La procura della città dello stretto ha notificato sette avvisi di garanzia in vista dell’autopsia sul corpo del ragazzo.

Il 12 agosto il pm conferirà l’incarico al proprio consulente e gli indagati potranno nominare i propri tecnici che assisteranno agli esami autoptici, atti irripetibili.

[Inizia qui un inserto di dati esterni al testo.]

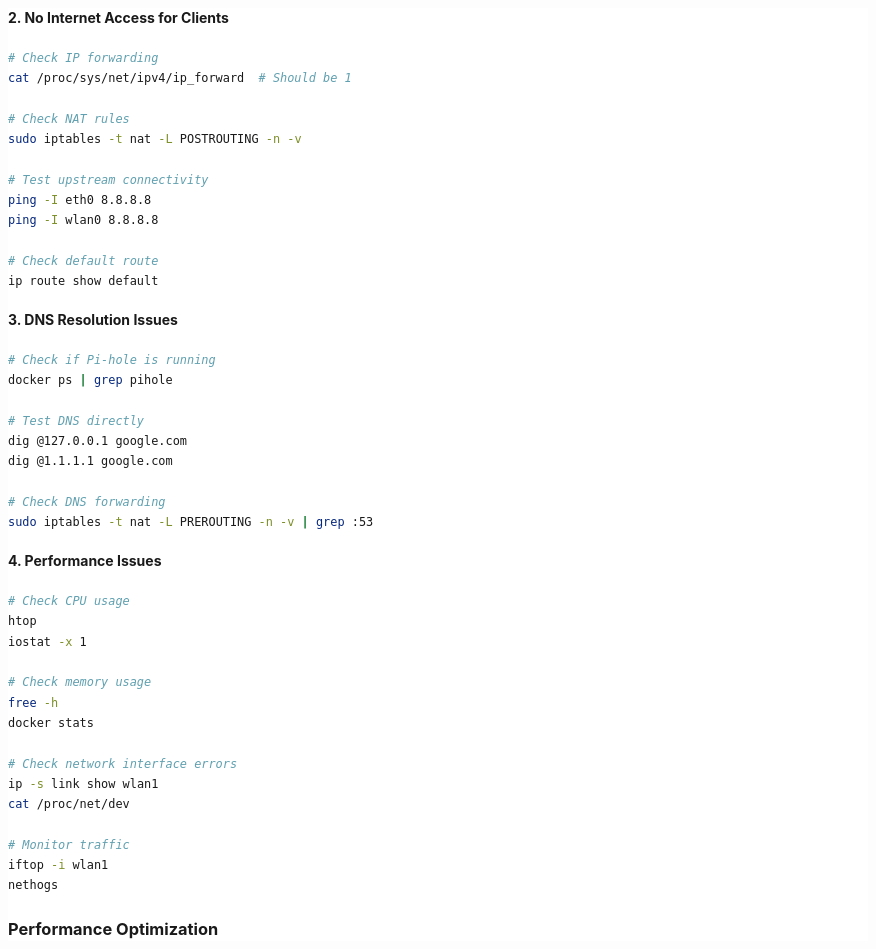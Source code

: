 #### 2. No Internet Access for Clients

```bash
# Check IP forwarding
cat /proc/sys/net/ipv4/ip_forward  # Should be 1

# Check NAT rules
sudo iptables -t nat -L POSTROUTING -n -v

# Test upstream connectivity
ping -I eth0 8.8.8.8
ping -I wlan0 8.8.8.8

# Check default route
ip route show default
```

#### 3. DNS Resolution Issues

```bash
# Check if Pi-hole is running
docker ps | grep pihole

# Test DNS directly
dig @127.0.0.1 google.com
dig @1.1.1.1 google.com

# Check DNS forwarding
sudo iptables -t nat -L PREROUTING -n -v | grep :53
```

#### 4. Performance Issues

```bash
# Check CPU usage
htop
iostat -x 1

# Check memory usage
free -h
docker stats

# Check network interface errors
ip -s link show wlan1
cat /proc/net/dev

# Monitor traffic
iftop -i wlan1
nethogs
```

### Performance Optimization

La procura di Messina vuole accertare se ci siano responsabilità nella morte del ragazzo che aveva manifestato più volte la volontà di togliersi la vita e per questo era stato sottoposto ad un regime di sorveglianza particolare. Poi, 15 giorni prima della sua morte, era stato riammesso alla detenzione ordinaria, tanto che condivideva la cella con altri detenuti. Argentino si è impiccato in cella.

Chi sono gli indagati

I sette indagati dalla procura di Messina per il suicidio di Stefano Argentino sono la direttrice e la vice direttrice del carcere di Gazzi, l’addetto ai servizi trattamentali, lo psichiatra e gli psicologi che hanno avuto in cura il 27enne. L’inchiesta, coordinata dal sostituto procuratore Annamaria Arena, vuole accertare eventuali responsabilità nel suicidio di Stefano che, mercoledì 6 agosto, si è impiccato in carcere. Il ventisettenne, che aveva manifestato più volte la volontà di togliersi la vita, era stato sottoposto fino a due settimane prima della sua morte a un regime di sorveglianza. Quindici giorni fa, poi, era stato trasferito in detenzione ordinaria.

Legale di Argentino: “Sette indagati è già presagio di plurime responsabilità”

“Sette indagati è già presagio di plurime responsabilità, probabilmente fra loro correlate” commenta l’avvocato Giuseppe Cultrera. “Al momento è troppo presto e si possono fare soltanto supposizioni – aggiunge – auspico soltanto che, almeno stavolta, le indagini siano approfondite e possano portare a risultati concreti. Stefano avrebbe dovuto essere rinchiuso in una Rems o in un istituto a custodia attenuata. Il suo stato mentale, venuto a galla anche dalle indagini degli inquirenti, non era compatibile con la custodia in carcere”.